# [What is expected]
Transcribe, verbatim, every line from the start of the entries through the line that contains "accountable for it."; include both boundary lines and omit all others.

____________

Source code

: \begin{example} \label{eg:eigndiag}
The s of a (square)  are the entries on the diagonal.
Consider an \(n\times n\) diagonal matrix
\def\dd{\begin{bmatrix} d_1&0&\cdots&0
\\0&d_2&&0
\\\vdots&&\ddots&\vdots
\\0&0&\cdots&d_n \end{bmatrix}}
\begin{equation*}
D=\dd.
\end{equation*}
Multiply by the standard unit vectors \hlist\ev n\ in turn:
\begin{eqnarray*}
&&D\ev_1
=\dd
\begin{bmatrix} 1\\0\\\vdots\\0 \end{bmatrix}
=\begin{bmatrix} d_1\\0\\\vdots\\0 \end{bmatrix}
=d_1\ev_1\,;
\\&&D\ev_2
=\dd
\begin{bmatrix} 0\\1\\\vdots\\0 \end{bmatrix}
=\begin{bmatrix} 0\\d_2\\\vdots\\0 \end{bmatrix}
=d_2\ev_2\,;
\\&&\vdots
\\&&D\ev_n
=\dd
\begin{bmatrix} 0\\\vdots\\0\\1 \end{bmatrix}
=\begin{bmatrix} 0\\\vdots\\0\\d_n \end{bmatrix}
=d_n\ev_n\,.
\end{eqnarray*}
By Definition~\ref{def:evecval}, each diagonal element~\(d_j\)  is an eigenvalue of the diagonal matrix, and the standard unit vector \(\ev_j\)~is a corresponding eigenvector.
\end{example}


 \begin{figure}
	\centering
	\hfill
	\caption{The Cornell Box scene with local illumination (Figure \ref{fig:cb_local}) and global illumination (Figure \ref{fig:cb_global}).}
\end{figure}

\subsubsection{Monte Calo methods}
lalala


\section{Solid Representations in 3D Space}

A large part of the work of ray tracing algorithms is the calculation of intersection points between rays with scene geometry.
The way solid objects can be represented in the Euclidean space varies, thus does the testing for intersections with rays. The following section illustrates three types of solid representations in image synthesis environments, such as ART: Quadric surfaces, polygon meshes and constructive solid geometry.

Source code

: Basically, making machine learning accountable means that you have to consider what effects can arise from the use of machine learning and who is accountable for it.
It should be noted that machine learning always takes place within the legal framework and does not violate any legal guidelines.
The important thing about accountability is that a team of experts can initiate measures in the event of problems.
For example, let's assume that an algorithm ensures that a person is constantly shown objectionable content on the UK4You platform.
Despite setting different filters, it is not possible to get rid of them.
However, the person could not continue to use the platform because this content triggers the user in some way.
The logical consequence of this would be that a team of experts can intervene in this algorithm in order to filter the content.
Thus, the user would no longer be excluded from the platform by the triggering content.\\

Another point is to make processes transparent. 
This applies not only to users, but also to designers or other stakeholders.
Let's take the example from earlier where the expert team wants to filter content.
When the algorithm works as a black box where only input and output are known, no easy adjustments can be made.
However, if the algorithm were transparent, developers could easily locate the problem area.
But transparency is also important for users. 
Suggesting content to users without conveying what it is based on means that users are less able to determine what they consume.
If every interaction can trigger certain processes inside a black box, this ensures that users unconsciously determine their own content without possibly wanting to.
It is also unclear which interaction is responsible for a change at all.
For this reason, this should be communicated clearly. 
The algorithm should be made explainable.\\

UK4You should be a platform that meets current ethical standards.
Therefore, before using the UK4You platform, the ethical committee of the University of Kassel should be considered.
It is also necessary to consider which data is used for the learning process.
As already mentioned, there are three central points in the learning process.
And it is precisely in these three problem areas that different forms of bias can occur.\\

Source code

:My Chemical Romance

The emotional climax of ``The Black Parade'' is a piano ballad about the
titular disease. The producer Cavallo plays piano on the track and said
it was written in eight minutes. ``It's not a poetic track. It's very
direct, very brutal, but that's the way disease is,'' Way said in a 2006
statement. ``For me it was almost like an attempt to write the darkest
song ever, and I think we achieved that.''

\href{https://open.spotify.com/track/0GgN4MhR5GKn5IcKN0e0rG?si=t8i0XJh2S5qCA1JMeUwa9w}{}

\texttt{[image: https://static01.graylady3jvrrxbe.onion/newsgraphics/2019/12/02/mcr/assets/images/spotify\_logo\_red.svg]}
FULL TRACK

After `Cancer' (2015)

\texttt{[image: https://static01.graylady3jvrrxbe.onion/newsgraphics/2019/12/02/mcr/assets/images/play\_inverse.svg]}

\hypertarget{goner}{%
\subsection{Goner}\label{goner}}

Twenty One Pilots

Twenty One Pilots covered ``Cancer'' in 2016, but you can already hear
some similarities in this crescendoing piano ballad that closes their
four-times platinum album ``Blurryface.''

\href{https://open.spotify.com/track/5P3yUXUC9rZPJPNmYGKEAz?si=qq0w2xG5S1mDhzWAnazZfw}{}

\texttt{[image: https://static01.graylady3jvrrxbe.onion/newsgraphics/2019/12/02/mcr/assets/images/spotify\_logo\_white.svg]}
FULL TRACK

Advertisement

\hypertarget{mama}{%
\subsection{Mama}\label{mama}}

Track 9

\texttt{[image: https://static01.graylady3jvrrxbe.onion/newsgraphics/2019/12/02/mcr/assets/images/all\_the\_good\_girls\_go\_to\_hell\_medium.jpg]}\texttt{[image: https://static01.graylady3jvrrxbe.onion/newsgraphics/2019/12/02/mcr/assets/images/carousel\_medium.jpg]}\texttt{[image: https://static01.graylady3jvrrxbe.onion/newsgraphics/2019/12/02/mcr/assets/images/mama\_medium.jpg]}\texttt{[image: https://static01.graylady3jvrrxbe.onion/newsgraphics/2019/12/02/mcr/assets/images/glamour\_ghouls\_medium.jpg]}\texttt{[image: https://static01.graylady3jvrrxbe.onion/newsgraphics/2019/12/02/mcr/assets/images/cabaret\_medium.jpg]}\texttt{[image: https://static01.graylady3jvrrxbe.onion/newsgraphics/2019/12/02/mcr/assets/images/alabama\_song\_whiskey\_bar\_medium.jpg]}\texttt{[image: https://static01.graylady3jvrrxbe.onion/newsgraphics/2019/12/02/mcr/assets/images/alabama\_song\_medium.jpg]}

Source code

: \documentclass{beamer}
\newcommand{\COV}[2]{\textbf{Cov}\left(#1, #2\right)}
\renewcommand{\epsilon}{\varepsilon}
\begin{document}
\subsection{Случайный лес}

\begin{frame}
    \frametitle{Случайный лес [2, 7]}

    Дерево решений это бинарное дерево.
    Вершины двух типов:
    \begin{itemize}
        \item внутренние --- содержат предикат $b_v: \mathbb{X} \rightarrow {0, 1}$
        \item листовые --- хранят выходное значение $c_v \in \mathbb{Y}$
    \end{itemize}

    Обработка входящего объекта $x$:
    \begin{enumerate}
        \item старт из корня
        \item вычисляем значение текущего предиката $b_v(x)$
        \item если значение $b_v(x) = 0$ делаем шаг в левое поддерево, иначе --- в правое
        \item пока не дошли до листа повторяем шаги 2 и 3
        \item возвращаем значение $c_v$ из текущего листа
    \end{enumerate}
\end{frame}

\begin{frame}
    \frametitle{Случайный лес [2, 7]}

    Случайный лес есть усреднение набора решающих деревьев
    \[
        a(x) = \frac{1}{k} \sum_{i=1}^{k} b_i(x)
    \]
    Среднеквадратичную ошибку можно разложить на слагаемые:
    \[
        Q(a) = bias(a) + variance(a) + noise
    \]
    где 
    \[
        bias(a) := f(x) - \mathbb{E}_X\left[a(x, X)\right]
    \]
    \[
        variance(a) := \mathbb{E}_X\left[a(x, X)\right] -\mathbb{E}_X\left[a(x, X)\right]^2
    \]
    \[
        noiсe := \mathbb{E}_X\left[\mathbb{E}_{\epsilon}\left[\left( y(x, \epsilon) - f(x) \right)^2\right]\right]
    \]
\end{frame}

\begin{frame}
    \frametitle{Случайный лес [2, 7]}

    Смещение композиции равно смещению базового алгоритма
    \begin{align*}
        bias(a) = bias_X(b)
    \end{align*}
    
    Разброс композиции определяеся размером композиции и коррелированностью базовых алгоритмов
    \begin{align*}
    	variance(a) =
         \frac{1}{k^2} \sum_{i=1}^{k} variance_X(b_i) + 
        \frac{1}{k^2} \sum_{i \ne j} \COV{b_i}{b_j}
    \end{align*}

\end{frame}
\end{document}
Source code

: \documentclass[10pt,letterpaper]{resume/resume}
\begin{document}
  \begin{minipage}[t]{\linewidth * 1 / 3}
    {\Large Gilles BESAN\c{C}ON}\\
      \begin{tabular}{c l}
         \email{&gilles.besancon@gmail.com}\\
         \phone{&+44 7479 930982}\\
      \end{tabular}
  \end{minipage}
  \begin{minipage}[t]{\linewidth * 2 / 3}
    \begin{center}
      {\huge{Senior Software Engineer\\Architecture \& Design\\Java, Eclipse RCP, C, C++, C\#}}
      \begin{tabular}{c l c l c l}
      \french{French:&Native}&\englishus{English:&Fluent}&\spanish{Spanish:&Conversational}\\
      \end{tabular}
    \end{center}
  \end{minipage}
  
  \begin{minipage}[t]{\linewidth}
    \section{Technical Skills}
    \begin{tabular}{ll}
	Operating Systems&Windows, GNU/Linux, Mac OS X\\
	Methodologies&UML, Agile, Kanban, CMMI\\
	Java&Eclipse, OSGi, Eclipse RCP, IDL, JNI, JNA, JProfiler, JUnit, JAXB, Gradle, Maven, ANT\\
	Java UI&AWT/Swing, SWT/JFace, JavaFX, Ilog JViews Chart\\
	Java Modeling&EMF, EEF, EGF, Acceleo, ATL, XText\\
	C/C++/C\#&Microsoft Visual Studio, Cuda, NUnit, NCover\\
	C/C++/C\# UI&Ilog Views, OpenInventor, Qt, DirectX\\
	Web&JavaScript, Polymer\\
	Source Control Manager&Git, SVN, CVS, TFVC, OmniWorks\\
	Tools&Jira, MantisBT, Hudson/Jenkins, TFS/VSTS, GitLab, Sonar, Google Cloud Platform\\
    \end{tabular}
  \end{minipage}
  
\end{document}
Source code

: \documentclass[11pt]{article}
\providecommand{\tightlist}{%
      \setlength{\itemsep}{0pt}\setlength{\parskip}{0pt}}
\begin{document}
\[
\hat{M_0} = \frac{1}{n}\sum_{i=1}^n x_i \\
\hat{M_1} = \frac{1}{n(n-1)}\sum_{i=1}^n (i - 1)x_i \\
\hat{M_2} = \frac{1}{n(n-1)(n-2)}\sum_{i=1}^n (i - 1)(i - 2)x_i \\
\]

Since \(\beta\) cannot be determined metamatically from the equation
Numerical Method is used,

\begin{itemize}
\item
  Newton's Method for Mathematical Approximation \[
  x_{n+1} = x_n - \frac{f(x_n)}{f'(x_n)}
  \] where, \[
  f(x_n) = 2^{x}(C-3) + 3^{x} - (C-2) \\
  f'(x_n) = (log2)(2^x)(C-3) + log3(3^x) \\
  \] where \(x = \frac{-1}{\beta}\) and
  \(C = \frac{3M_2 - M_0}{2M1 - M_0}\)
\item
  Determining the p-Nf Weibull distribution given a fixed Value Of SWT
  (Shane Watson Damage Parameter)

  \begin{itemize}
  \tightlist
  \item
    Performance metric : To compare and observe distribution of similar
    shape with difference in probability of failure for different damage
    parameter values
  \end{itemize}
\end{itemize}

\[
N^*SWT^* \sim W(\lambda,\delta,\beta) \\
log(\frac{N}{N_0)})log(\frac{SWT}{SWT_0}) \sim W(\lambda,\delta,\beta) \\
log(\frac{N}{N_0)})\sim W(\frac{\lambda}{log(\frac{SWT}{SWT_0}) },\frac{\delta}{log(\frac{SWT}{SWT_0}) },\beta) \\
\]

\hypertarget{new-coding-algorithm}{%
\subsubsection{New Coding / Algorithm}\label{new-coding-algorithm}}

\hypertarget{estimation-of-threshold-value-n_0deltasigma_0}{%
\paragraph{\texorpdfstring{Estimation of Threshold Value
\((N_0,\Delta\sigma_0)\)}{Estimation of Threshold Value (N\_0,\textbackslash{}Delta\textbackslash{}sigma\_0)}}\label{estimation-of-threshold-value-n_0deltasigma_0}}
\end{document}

____________

# [Solution for this problem]
Source code

: \begin{example} \label{eg:eigndiag}
The s of a (square)  are the entries on the diagonal.
Consider an \(n\times n\) diagonal matrix
\def\dd{\begin{bmatrix} d_1&0&\cdots&0
\\0&d_2&&0
\\\vdots&&\ddots&\vdots
\\0&0&\cdots&d_n \end{bmatrix}}
\begin{equation*}
D=\dd.
\end{equation*}
Multiply by the standard unit vectors \hlist\ev n\ in turn:
\begin{eqnarray*}
&&D\ev_1
=\dd
\begin{bmatrix} 1\\0\\\vdots\\0 \end{bmatrix}
=\begin{bmatrix} d_1\\0\\\vdots\\0 \end{bmatrix}
=d_1\ev_1\,;
\\&&D\ev_2
=\dd
\begin{bmatrix} 0\\1\\\vdots\\0 \end{bmatrix}
=\begin{bmatrix} 0\\d_2\\\vdots\\0 \end{bmatrix}
=d_2\ev_2\,;
\\&&\vdots
\\&&D\ev_n
=\dd
\begin{bmatrix} 0\\\vdots\\0\\1 \end{bmatrix}
=\begin{bmatrix} 0\\\vdots\\0\\d_n \end{bmatrix}
=d_n\ev_n\,.
\end{eqnarray*}
By Definition~\ref{def:evecval}, each diagonal element~\(d_j\)  is an eigenvalue of the diagonal matrix, and the standard unit vector \(\ev_j\)~is a corresponding eigenvector.
\end{example}


 \begin{figure}
	\centering
	\hfill
	\caption{The Cornell Box scene with local illumination (Figure \ref{fig:cb_local}) and global illumination (Figure \ref{fig:cb_global}).}
\end{figure}

\subsubsection{Monte Calo methods}
lalala


\section{Solid Representations in 3D Space}

A large part of the work of ray tracing algorithms is the calculation of intersection points between rays with scene geometry.
The way solid objects can be represented in the Euclidean space varies, thus does the testing for intersections with rays. The following section illustrates three types of solid representations in image synthesis environments, such as ART: Quadric surfaces, polygon meshes and constructive solid geometry.

Source code

: Basically, making machine learning accountable means that you have to consider what effects can arise from the use of machine learning and who is accountable for it.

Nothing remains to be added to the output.